----- Input -----

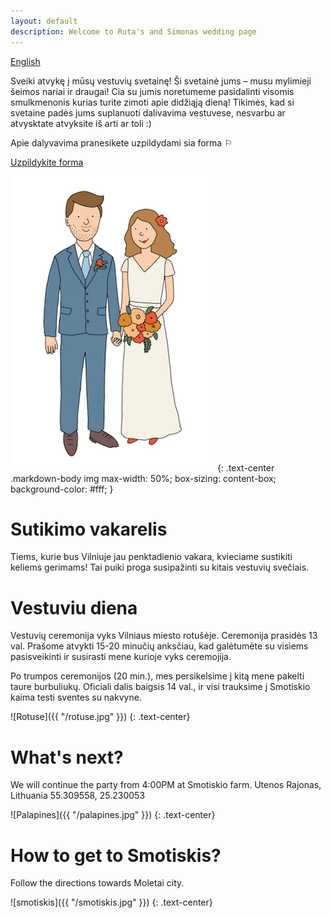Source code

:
 ```yaml
---
layout: default
description: Welcome to Ruta's and Simonas wedding page
---
```

[English](en)

Sveiki atvykę į mūsų vestuvių svetainę!
Ši svetainė jums – musu mylimieji šeimos nariai ir draugai! Cia su jumis noretumeme pasidalinti visomis smulkmenonis kurias turite zimoti apie didžiąją dieną! Tikimės, kad si svetaine padės jums suplanuoti dalivavima vestuvese, nesvarbu ar atvysktate atvyksite iš arti ar toli :)

Apie dalyvavima pranesikete uzpildydami sia forma ⚐

<a href="https://goo.gl/wMygUc" target="blank">Uzpildykite forma</a>

![Ruta & Simonas](/R&Small.jpg)
{: .text-center .markdown-body img max-width: 50%; box-sizing: content-box; background-color: #fff; }

# [](#header-1) Sutikimo vakarelis

Tiems, kurie bus Vilniuje jau penktadienio vakara, kvieciame sustikiti keliems gerimams! Tai puiki proga susipažinti su kitais vestuvių svečiais.


# [](#header-1) Vestuviu diena

Vestuvių ceremonija vyks Vilniaus miesto rotušėje. Ceremonija prasidės 13 val. Prašome atvykti 15-20 minučių anksčiau, kad galėtumėte su visiems pasisveikinti ir susirasti mene kurioje vyks ceremojija.

Po trumpos ceremonijos (20 min.), mes persikelsime į kitą mene pakelti taure burbuliukų.
Oficiali dalis baigsis 14 val., ir visi trauksime į Smotiskio kaima testi sventes su nakvyne.


![Rotuse]({{ "/rotuse.jpg" }})
{: .text-center}


# [](#header-1) What's next?

We will continue the party from 4:00PM at Smotiskio farm.
Utenos Rajonas, Lithuania
55.309558, 25.230053

![Palapines]({{ "/palapines.jpg" }})
{: .text-center}

# [](#header-1) How to get to Smotiskis?

Follow the directions towards Moletai city.

![smotiskis]({{ "/smotiskis.jpg" }})
{: .text-center}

-----

## Exercise goal
The required answer is a single number: the count of lines in the entries that hold the string "Smotiskio".

## Expected answer
2